Was Air Raid a Plot to Fool the Nazis?

Amiens Prison During the Raid.
Amiens Prison During the Raid.

According to new claims, a daring low-level air raid on a French prison that took place exactly 70 years ago today was part of an elaborate plan to mislead the Germans about the location of the D-Day landings. The raid on the prison at Amiens, which was codenamed Operation Jericho, became one of the most celebrated RAF missions of the Second World War despite the fact that 102 French civilians were killed.

At the time, the War Office stated that the raid was ordered because the Gestapo were planning to execute 120 captured members of the French Resistance being held in the prison, but research by Jean-Pierre Ducellier has found no evidence of impending executions and revealed that the vast majority of inmates were petty thieves and criminals, not members of the Resistance. He believes that the raid by Mosquito fighter bombers was part of Operation Fortitude, the plan to convince Hitler that the Allies were planning to invade Europe via the Pas-de-Calais.
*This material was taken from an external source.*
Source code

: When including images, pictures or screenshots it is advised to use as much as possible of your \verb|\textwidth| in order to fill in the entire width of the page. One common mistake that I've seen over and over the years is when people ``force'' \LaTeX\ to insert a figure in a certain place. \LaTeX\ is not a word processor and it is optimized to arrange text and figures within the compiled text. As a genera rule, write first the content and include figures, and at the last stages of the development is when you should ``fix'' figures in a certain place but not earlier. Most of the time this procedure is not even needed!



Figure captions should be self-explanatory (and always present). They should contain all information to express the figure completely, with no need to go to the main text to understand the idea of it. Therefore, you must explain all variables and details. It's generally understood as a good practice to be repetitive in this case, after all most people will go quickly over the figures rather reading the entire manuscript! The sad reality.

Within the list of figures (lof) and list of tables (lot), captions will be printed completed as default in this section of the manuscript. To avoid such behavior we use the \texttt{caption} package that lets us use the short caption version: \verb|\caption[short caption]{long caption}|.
Soon after the raid, stories were spread in France that it had been carried out to stop the Gestapo questioning a captured secret agent who knew the date of the invasion. Part of the plan was to feed misinformation to the Germans as to where the D-Day landings were going to be. The British couldn’t say that they had been prepared to sacrifice the lives of 100 French men, so they instead fed the idea that they were saving the lives of the French Resistance. In his book, Ducellier says “It is highly improbable, given the level of security surrounding the planning for D-Day, that anyone with highly classified knowledge would have been placed in a position where he might risk capture”.

A plaque at the prison is dedicated to those who died in the attack, and a general airfield memorial is at Hunsdon Airfield, the Mosquito’s base.